He indicated the similar figures in the right-hand cube. "And these?"

"Yes."

The arrow returned to the left-hand cube. "This was the first message to arrive. These figures may represent atomss carbon and hydrogen and oxygen. Do you agree?"

"For all of me they do. Why would they be there?"

"They form the basis for protoplasmic chemistry. This bigger row, might it be a solar system? The large, nearly spherical hollow object would be the sun. The symbols inside may be four hydrogen atoms next to a helium atom. The row of smaller polygons would be planets."

"All right. Is it the solar system?"

"Not unless the solar system has changed radically. What about this second cube? Why are these human figures different from the others?"
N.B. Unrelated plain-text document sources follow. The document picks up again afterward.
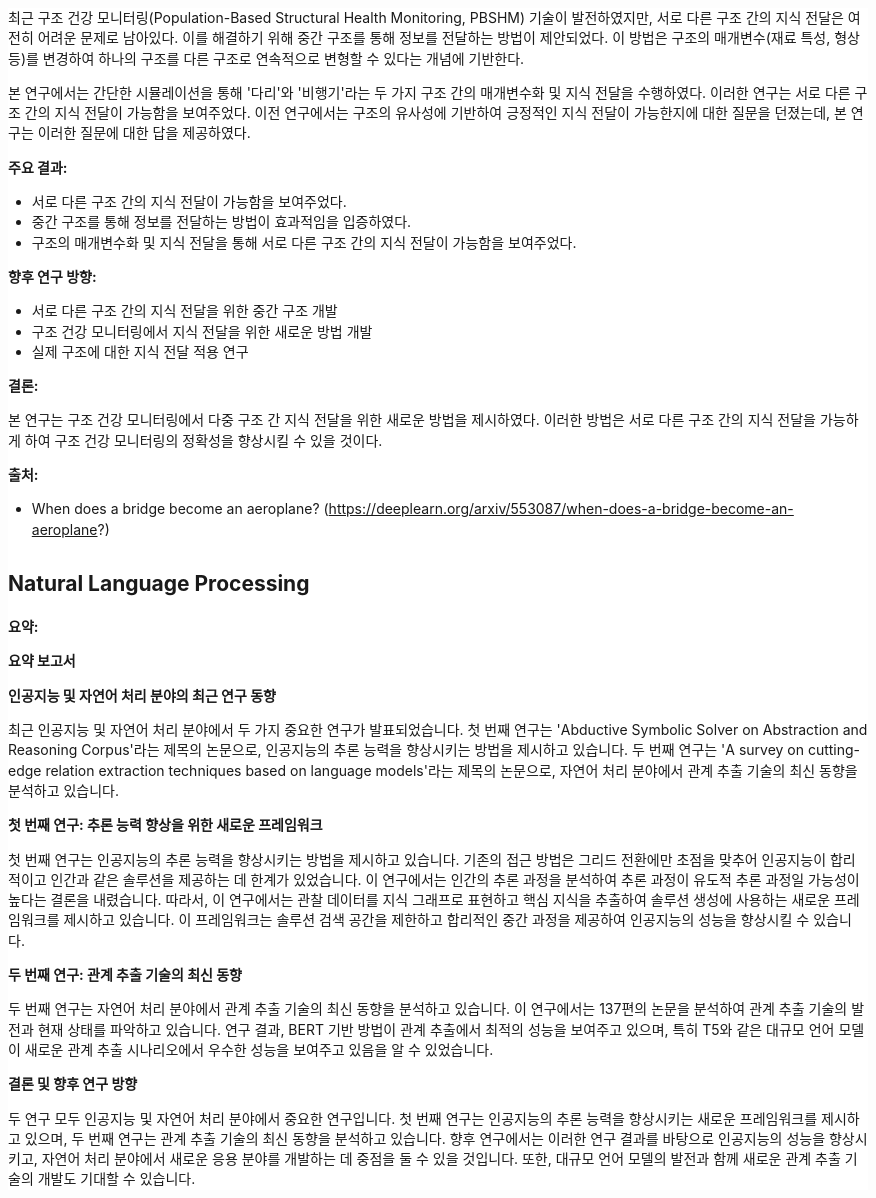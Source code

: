 최근 구조 건강 모니터링(Population-Based Structural Health Monitoring, PBSHM) 기술이 발전하였지만, 서로 다른 구조 간의 지식 전달은 여전히 어려운 문제로 남아있다. 이를 해결하기 위해 중간 구조를 통해 정보를 전달하는 방법이 제안되었다. 이 방법은 구조의 매개변수(재료 특성, 형상 등)를 변경하여 하나의 구조를 다른 구조로 연속적으로 변형할 수 있다는 개념에 기반한다.

본 연구에서는 간단한 시뮬레이션을 통해 '다리'와 '비행기'라는 두 가지 구조 간의 매개변수화 및 지식 전달을 수행하였다. 이러한 연구는 서로 다른 구조 간의 지식 전달이 가능함을 보여주었다. 이전 연구에서는 구조의 유사성에 기반하여 긍정적인 지식 전달이 가능한지에 대한 질문을 던졌는데, 본 연구는 이러한 질문에 대한 답을 제공하였다.

**주요 결과:**

* 서로 다른 구조 간의 지식 전달이 가능함을 보여주었다.
* 중간 구조를 통해 정보를 전달하는 방법이 효과적임을 입증하였다.
* 구조의 매개변수화 및 지식 전달을 통해 서로 다른 구조 간의 지식 전달이 가능함을 보여주었다.

**향후 연구 방향:**

* 서로 다른 구조 간의 지식 전달을 위한 중간 구조 개발
* 구조 건강 모니터링에서 지식 전달을 위한 새로운 방법 개발
* 실제 구조에 대한 지식 전달 적용 연구

**결론:**

본 연구는 구조 건강 모니터링에서 다중 구조 간 지식 전달을 위한 새로운 방법을 제시하였다. 이러한 방법은 서로 다른 구조 간의 지식 전달을 가능하게 하여 구조 건강 모니터링의 정확성을 향상시킬 수 있을 것이다.

**출처:**

 - When does a bridge become an aeroplane? (https://deeplearn.org/arxiv/553087/when-does-a-bridge-become-an-aeroplane?)


## Natural Language Processing

**요약:**

**요약 보고서**

**인공지능 및 자연어 처리 분야의 최근 연구 동향**

최근 인공지능 및 자연어 처리 분야에서 두 가지 중요한 연구가 발표되었습니다. 첫 번째 연구는 'Abductive Symbolic Solver on Abstraction and Reasoning Corpus'라는 제목의 논문으로, 인공지능의 추론 능력을 향상시키는 방법을 제시하고 있습니다. 두 번째 연구는 'A survey on cutting-edge relation extraction techniques based on language models'라는 제목의 논문으로, 자연어 처리 분야에서 관계 추출 기술의 최신 동향을 분석하고 있습니다.

**첫 번째 연구: 추론 능력 향상을 위한 새로운 프레임워크**

첫 번째 연구는 인공지능의 추론 능력을 향상시키는 방법을 제시하고 있습니다. 기존의 접근 방법은 그리드 전환에만 초점을 맞추어 인공지능이 합리적이고 인간과 같은 솔루션을 제공하는 데 한계가 있었습니다. 이 연구에서는 인간의 추론 과정을 분석하여 추론 과정이 유도적 추론 과정일 가능성이 높다는 결론을 내렸습니다. 따라서, 이 연구에서는 관찰 데이터를 지식 그래프로 표현하고 핵심 지식을 추출하여 솔루션 생성에 사용하는 새로운 프레임워크를 제시하고 있습니다. 이 프레임워크는 솔루션 검색 공간을 제한하고 합리적인 중간 과정을 제공하여 인공지능의 성능을 향상시킬 수 있습니다.

**두 번째 연구: 관계 추출 기술의 최신 동향**

두 번째 연구는 자연어 처리 분야에서 관계 추출 기술의 최신 동향을 분석하고 있습니다. 이 연구에서는 137편의 논문을 분석하여 관계 추출 기술의 발전과 현재 상태를 파악하고 있습니다. 연구 결과, BERT 기반 방법이 관계 추출에서 최적의 성능을 보여주고 있으며, 특히 T5와 같은 대규모 언어 모델이 새로운 관계 추출 시나리오에서 우수한 성능을 보여주고 있음을 알 수 있었습니다.

**결론 및 향후 연구 방향**

두 연구 모두 인공지능 및 자연어 처리 분야에서 중요한 연구입니다. 첫 번째 연구는 인공지능의 추론 능력을 향상시키는 새로운 프레임워크를 제시하고 있으며, 두 번째 연구는 관계 추출 기술의 최신 동향을 분석하고 있습니다. 향후 연구에서는 이러한 연구 결과를 바탕으로 인공지능의 성능을 향상시키고, 자연어 처리 분야에서 새로운 응용 분야를 개발하는 데 중점을 둘 수 있을 것입니다. 또한, 대규모 언어 모델의 발전과 함께 새로운 관계 추출 기술의 개발도 기대할 수 있습니다.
Corbell looked from one to the other. In the first message the figures were solid, except for hollow bubbles to mark the lungs. The cubistic figures in the second group were hollow, and there was an X of small cubes running through them. "I think I see. They're crossed out in that second message. And those rows of polygons look like eight more stellar systems, suns and planets, drawn smaller. Some double suns."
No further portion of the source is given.